• EXERCISE DATA
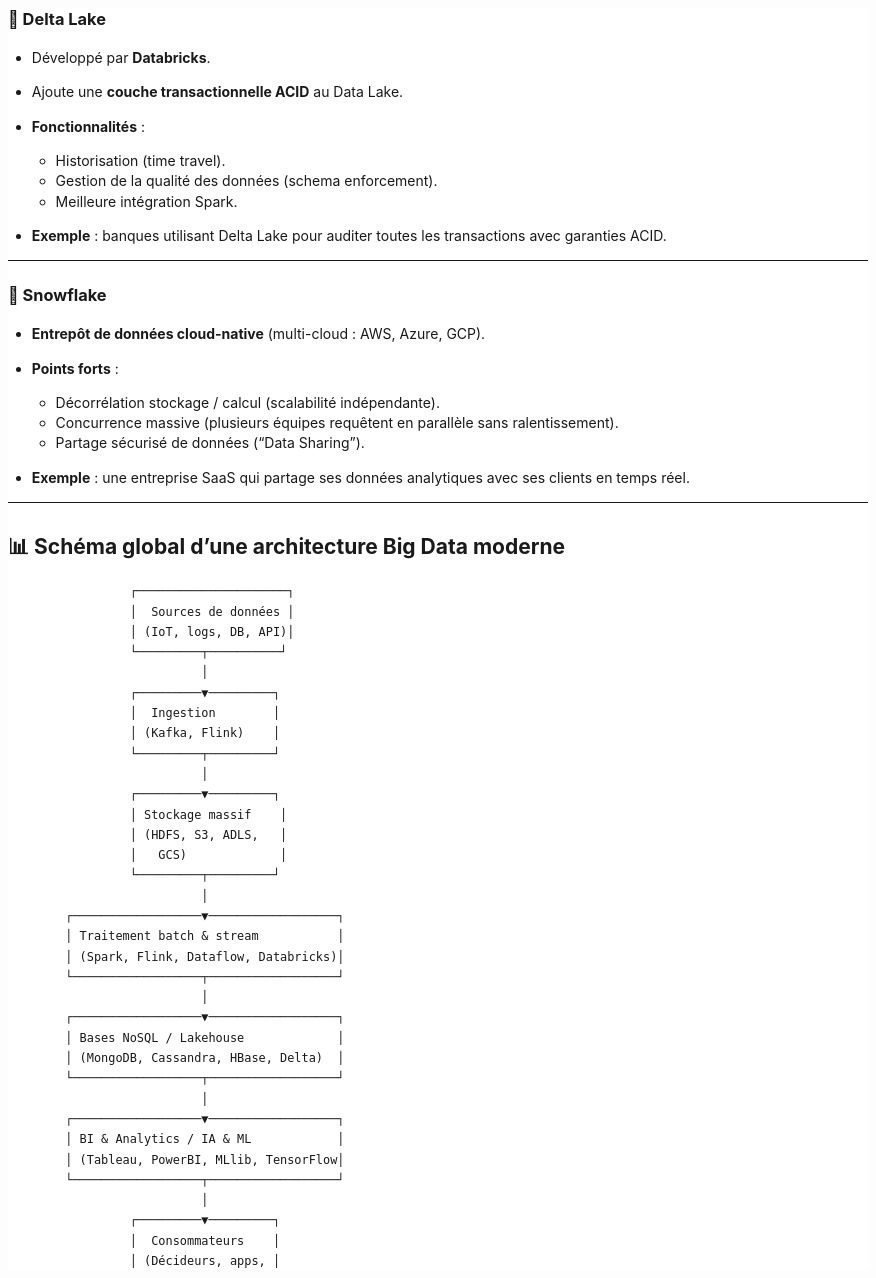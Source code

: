 
### 🔹 Delta Lake

* Développé par **Databricks**.
* Ajoute une **couche transactionnelle ACID** au Data Lake.
* **Fonctionnalités** :

  * Historisation (time travel).
  * Gestion de la qualité des données (schema enforcement).
  * Meilleure intégration Spark.
* **Exemple** : banques utilisant Delta Lake pour auditer toutes les transactions avec garanties ACID.

---

### 🔹 Snowflake

* **Entrepôt de données cloud-native** (multi-cloud : AWS, Azure, GCP).
* **Points forts** :

  * Décorrélation stockage / calcul (scalabilité indépendante).
  * Concurrence massive (plusieurs équipes requêtent en parallèle sans ralentissement).
  * Partage sécurisé de données (“Data Sharing”).
* **Exemple** : une entreprise SaaS qui partage ses données analytiques avec ses clients en temps réel.

---

## 📊 Schéma global d’une architecture Big Data moderne

```
                 ┌─────────────────────┐
                 │  Sources de données │
                 │ (IoT, logs, DB, API)│
                 └─────────┬──────────┘
                           │
                 ┌─────────▼─────────┐
                 │  Ingestion        │
                 │ (Kafka, Flink)    │
                 └─────────┬─────────┘
                           │
                 ┌─────────▼─────────┐
                 │ Stockage massif    │
                 │ (HDFS, S3, ADLS,   │
                 │   GCS)             │
                 └─────────┬─────────┘
                           │
        ┌──────────────────▼──────────────────┐
        │ Traitement batch & stream           │
        │ (Spark, Flink, Dataflow, Databricks)│
        └──────────────────┬──────────────────┘
                           │
        ┌──────────────────▼──────────────────┐
        │ Bases NoSQL / Lakehouse             │
        │ (MongoDB, Cassandra, HBase, Delta)  │
        └──────────────────┬──────────────────┘
                           │
        ┌──────────────────▼──────────────────┐
        │ BI & Analytics / IA & ML            │
        │ (Tableau, PowerBI, MLlib, TensorFlow│
        └──────────────────┬──────────────────┘
                           │
                 ┌─────────▼─────────┐
                 │  Consommateurs    │
                 │ (Décideurs, apps, │
```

• EXERCISE REQUIREMENTS
Transcribe every entry exactly. Leave out the pictures.

• REPLY TO THE TASK
Source code

: 
### 🔹 Delta Lake

* Développé par **Databricks**.
* Ajoute une **couche transactionnelle ACID** au Data Lake.
* **Fonctionnalités** :

  * Historisation (time travel).
  * Gestion de la qualité des données (schema enforcement).
  * Meilleure intégration Spark.
* **Exemple** : banques utilisant Delta Lake pour auditer toutes les transactions avec garanties ACID.

---

### 🔹 Snowflake

* **Entrepôt de données cloud-native** (multi-cloud : AWS, Azure, GCP).
* **Points forts** :

  * Décorrélation stockage / calcul (scalabilité indépendante).
  * Concurrence massive (plusieurs équipes requêtent en parallèle sans ralentissement).
  * Partage sécurisé de données (“Data Sharing”).
* **Exemple** : une entreprise SaaS qui partage ses données analytiques avec ses clients en temps réel.

---

## 📊 Schéma global d’une architecture Big Data moderne

```
                 ┌─────────────────────┐
                 │  Sources de données │
                 │ (IoT, logs, DB, API)│
                 └─────────┬──────────┘
                           │
                 ┌─────────▼─────────┐
                 │  Ingestion        │
                 │ (Kafka, Flink)    │
                 └─────────┬─────────┘
                           │
                 ┌─────────▼─────────┐
                 │ Stockage massif    │
                 │ (HDFS, S3, ADLS,   │
                 │   GCS)             │
                 └─────────┬─────────┘
                           │
        ┌──────────────────▼──────────────────┐
        │ Traitement batch & stream           │
        │ (Spark, Flink, Dataflow, Databricks)│
        └──────────────────┬──────────────────┘
                           │
        ┌──────────────────▼──────────────────┐
        │ Bases NoSQL / Lakehouse             │
        │ (MongoDB, Cassandra, HBase, Delta)  │
        └──────────────────┬──────────────────┘
                           │
        ┌──────────────────▼──────────────────┐
        │ BI & Analytics / IA & ML            │
        │ (Tableau, PowerBI, MLlib, TensorFlow│
        └──────────────────┬──────────────────┘
                           │
                 ┌─────────▼─────────┐
                 │  Consommateurs    │
                 │ (Décideurs, apps, │
```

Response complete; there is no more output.